In most pediatric OMS and many adult paraneoplastic cases, IVIG is used as part of a multimodal regimen to prevent relapses and improve outcomes. A 2025 cross-sectional study published in the Italian Journal of Pediatrics demonstrated that IVIG combined with dexamethasone and rituximab reduced relapses and permanent neurological sequelae in OMS children. 

Likewise, a systematic pediatric review demonstrated that OMS patients treated with IVIG, corticosteroids, and rituximab/cyclophosphamide had significantly better motor, language, and IQ outcomes, as well as lower relapse rates, compared to those treated with corticosteroids/ACTH alone. 

In short, IVIG alone can be effective, especially in adults with post-infectious OMS, but when combined with steroids, ACTH, or rituximab, it gives the best results in children. This multi-pronged approach attacks the autoimmune response from different angles.

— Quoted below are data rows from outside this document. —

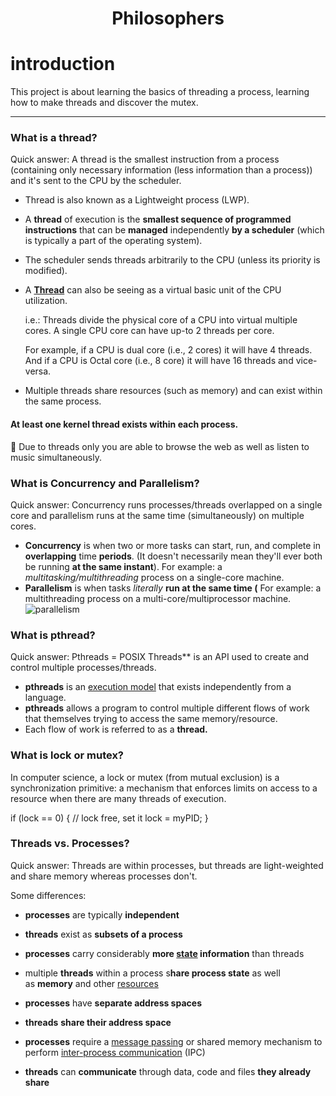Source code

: <h1 align="center">Philosophers</h1>

# introduction

This project is about learning the basics of threading a process, learning how to make threads and discover the mutex.
______________

### What is a thread?

Quick answer: A thread is the smallest instruction from a process (containing only necessary information (less information than a process)) and it's sent to the CPU by the scheduler.

- Thread is also known as a Lightweight process (LWP).
- A **thread** of execution is the **smallest sequence of programmed instructions** that can be **managed** independently **by a scheduler** (which is typically a part of the operating system).
- The scheduler sends threads arbitrarily to the CPU (unless its priority is modified).
- A **[Thread](https://www.geeksforgeeks.org/thread-in-operating-system/)** can also be seeing as a virtual basic unit of the CPU utilization.
    
    i.e.: Threads divide the physical core of a CPU into virtual multiple cores. A single CPU core can have up-to 2 threads per core.
    
    For example, if a CPU is dual core (i.e., 2 cores) it will have 4 threads. And if a CPU is Octal core (i.e., 8 core) it will have 16 threads and vice-versa.
    
- Multiple threads share resources (such as memory) and can exist within the same process.

#### At least one kernel thread exists within each process.
🤗 Due to threads only you are able to browse the web as well as listen to music simultaneously.

### What is Concurrency and Parallelism?
    
Quick answer: Concurrency runs processes/threads overlapped on a single core and parallelism runs at the same time (simultaneously) on multiple cores.

- **Concurrency** is when two or more tasks can start, run, and complete in **overlapping** time **periods**. (It doesn't necessarily mean they'll ever both be running **at the same instant**).
            For example: a *multitasking/multithreading* process on a single-core machine.
- **Parallelism** is when tasks *literally* **run at the same time (** 
            For example: a multithreading process on a multi-core/multiprocessor machine.
![parallelism](https://www.notion.so/image/https%3A%2F%2Fs3-us-west-2.amazonaws.com%2Fsecure.notion-static.com%2F9e3df083-2fd7-4d42-8dc1-75d152338366%2FUntitled.png?table=block&id=e4edded8-cbde-440c-9939-5c28d3c6a147&spaceId=60544200-872d-44d7-b4a2-b42f76304539&width=1150&userId=&cache=v2)

### What is pthread?
    
Quick answer: Pthreads = POSIX Threads** is an API used to create and control multiple processes/threads.

- **pthreads** is an [execution model](https://en.wikipedia.org/wiki/Execution_model) that exists independently from a language.
- **pthreads** allows a program to control multiple different flows of work that themselves trying to access the same memory/resource.
- Each flow of work is referred to as a **thread.**

### What is lock or mutex?

In computer science, a lock or mutex (from mutual exclusion) is a synchronization primitive: a mechanism that enforces limits on access to a resource when there are many threads of execution.

if (lock == 0) {
    // lock free, set it
    lock = myPID;
}

### Threads vs. Processes?
    
Quick answer: Threads are within processes, but threads are light-weighted and share memory whereas processes don't.

Some differences:
      
- **processes** are typically **independent**
- **threads** exist as **subsets of a process**
        
- **processes** carry considerably **more [state](https://en.wikipedia.org/wiki/State_(computer_science)) information** than threads
- multiple **threads** within a process s**hare process state** as well as **memory** and other [resources](https://en.wikipedia.org/wiki/Resource_(computer_science))
        
- **processes** have **separate address spaces**
- **threads** **share their address space**
        
- **processes** require a [message passing](https://en.wikipedia.org/wiki/Message_passing) or shared memory mechanism to perform [inter-process communication](https://en.wikipedia.org/wiki/Inter-process_communication) (IPC)
- **threads** can **communicate** through data, code and files **they already share**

IVIG for Opsoclonus-Myoclonus Syndrome: How It Works

The exact working mechanism of IVIG in OMS patients is unclear. However, research shows that IVIG dampens the immune response and reduces neuroinflammation in the following ways: 

• It Blocks Harmful Autoantibodies

IVIG contains healthy antibodies that bind to and neutralize the harmful autoantibodies that attack the nervous system in OMS.

• It Modulates Immune Cell Activity

IVIG affects immune cells, primarily B cells (which make autoantibodies) and T cells. It reduces their overactivity, leading to a decrease in the production of autoantibodies and cytokines. This helps restore the immune system to balance.

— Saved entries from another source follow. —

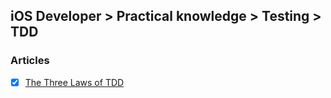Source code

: ## iOS Developer > Practical knowledge > Testing > TDD

### Articles
- [X] [The Three Laws of TDD](http://butunclebob.com/ArticleS.UncleBob.TheThreeRulesOfTdd)


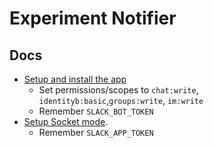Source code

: # Experiment Notifier

## Docs
- [Setup and install the app](https://api.slack.com/start/building/bolt-python#start)
  - Set permissions/scopes to `chat:write`, `identityb:basic`,`groups:write`, `im:write`
  - Remember `SLACK_BOT_TOKEN`
- [Setup Socket mode](https://api.slack.com/apis/connections/socket#sdks). 
  - Remember `SLACK_APP_TOKEN` 
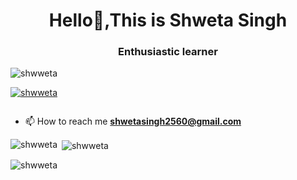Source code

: <h1 align="center">Hello👋,This is Shweta Singh</h1>
<h3 align="center">Enthusiastic learner</h3>

<p align="left"> <img src="https://komarev.com/ghpvc/?username=shwweta&label=Profile%20views&color=0e75b6&style=flat" alt="shwweta" /> </p>

<p align="left"> <a href="https://github.com/ryo-ma/github-profile-trophy"><img src="https://github-profile-trophy.vercel.app/?username=shwweta" alt="shwweta" /></a> </p>

<p align="left"> <a href="https://twitter.com/" target="blank"><img src="https://img.shields.io/twitter/follow/?logo=twitter&style=for-the-badge" alt="" /></a> </p>

- 📫 How to reach me **shwetasingh2560@gmail.com**


<p><img align="left" src="https://github-readme-stats.vercel.app/api/top-langs?username=shwweta&show_icons=true&locale=en&layout=compact" alt="shwweta" /></p>

<p>&nbsp;<img align="center" src="https://github-readme-stats.vercel.app/api?username=shwweta&show_icons=true&locale=en" alt="shwweta" /></p>

<p><img align="center" src="https://github-readme-streak-stats.herokuapp.com/?user=shwweta&" alt="shwweta" /></p>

• It Regulates Cytokines and Reduces Neuroinflammation

In OMS, the central nervous system shows evidence of immune activation, including elevated levels of inflammatory cytokines — molecules produced by activated B-cells, T-cells, and other immune cells. IVIG helps reduce neuroinflammation by decreasing the production of these pro-inflammatory cytokines. 

By reducing inflammation and stopping the immune attack on the brain, children and adults with OMS experience:

• Improved eye movement 
• Decreased muscle jerks
• Return of balance and coordination
• Recovery of speech and cognitive skills
• Reduced risk of relapse, especially when IVIG is started early

Are There Any Side Effects of IVIG?

Yes, IVIG can cause some side effects, though many are mild and temporary. Patients may experience some side effects like nausea, headache, chills, or fever during or after the IVIG infusion. However, with proper monitoring and infusion protocols, these side effects are manageable. 

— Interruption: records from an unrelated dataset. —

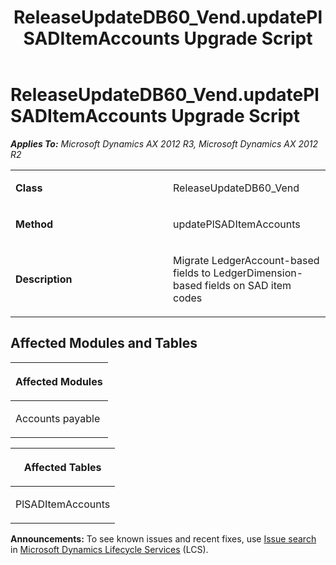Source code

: ﻿---
title: ReleaseUpdateDB60_Vend.updatePlSADItemAccounts Upgrade Script
TOCTitle: ReleaseUpdateDB60_Vend.updatePlSADItemAccounts Upgrade Script
ms:assetid: 12ac1d8b-7ec1-d20c-125c-9b50858d4429
ms:mtpsurl: https://msdn.microsoft.com/en-us/library/JJ735837(v=AX.60)
ms:contentKeyID: 49706747
ms.date: 05/18/2015
mtps_version: v=AX.60
---

# ReleaseUpdateDB60\_Vend.updatePlSADItemAccounts Upgrade Script 


_**Applies To:** Microsoft Dynamics AX 2012 R3, Microsoft Dynamics AX 2012 R2_

<table>
<colgroup>
<col style="width: 50%" />
<col style="width: 50%" />
</colgroup>
<tbody>
<tr class="odd">
<td><p><strong>Class</strong></p></td>
<td><p>ReleaseUpdateDB60_Vend</p></td>
</tr>
<tr class="even">
<td><p><strong>Method</strong></p></td>
<td><p>updatePlSADItemAccounts</p></td>
</tr>
<tr class="odd">
<td><p><strong>Description</strong></p></td>
<td><p>Migrate LedgerAccount-based fields to LedgerDimension-based fields on SAD item codes</p></td>
</tr>
</tbody>
</table>


## Affected Modules and Tables

<table>
<colgroup>
<col style="width: 100%" />
</colgroup>
<thead>
<tr class="header">
<th><p>Affected Modules</p></th>
</tr>
</thead>
<tbody>
<tr class="odd">
<td><p>Accounts payable</p></td>
</tr>
</tbody>
</table>


<table>
<colgroup>
<col style="width: 100%" />
</colgroup>
<thead>
<tr class="header">
<th><p>Affected Tables</p></th>
</tr>
</thead>
<tbody>
<tr class="odd">
<td><p>PlSADItemAccounts</p></td>
</tr>
</tbody>
</table>

  
**Announcements:** To see known issues and recent fixes, use [Issue search](http://go.microsoft.com/fwlink/?linkid=389258) in [Microsoft Dynamics Lifecycle Services](http://go.microsoft.com/fwlink/?linkid=306505) (LCS).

In rare cases, aseptic meningitis, thrombosis, kidney problems (especially in those with pre-existing kidney disease), or allergic or anaphylactic reactions may also occur, requiring careful monitoring during the IVIG process. 

When and How Long Is IVIG Therapy Given to OMS Patients?

IVIG treatment usually begins soon after diagnosis to help calm the immune system and ease symptoms like rapid eye movements and muscle jerks. It is often used alongside steroids or other medications.

Children and adults with OMS may receive an initial dose of 1 – 2 g/kg given over two to five divided doses, followed by a maintenance dose of 0.4 – 1 g/kg administered every 4 to 6 weeks to keep symptoms under control. 

Treatment can last from several months to a couple of years, depending on the patient’s response and whether any relapses occur.

Talk to your healthcare provider if you’re considering IVIG for Opsoclonus-Myoclonus Syndrome as part of your OMS treatment plan. They can help you understand what to expect based on the severity of your symptoms and your overall health condition.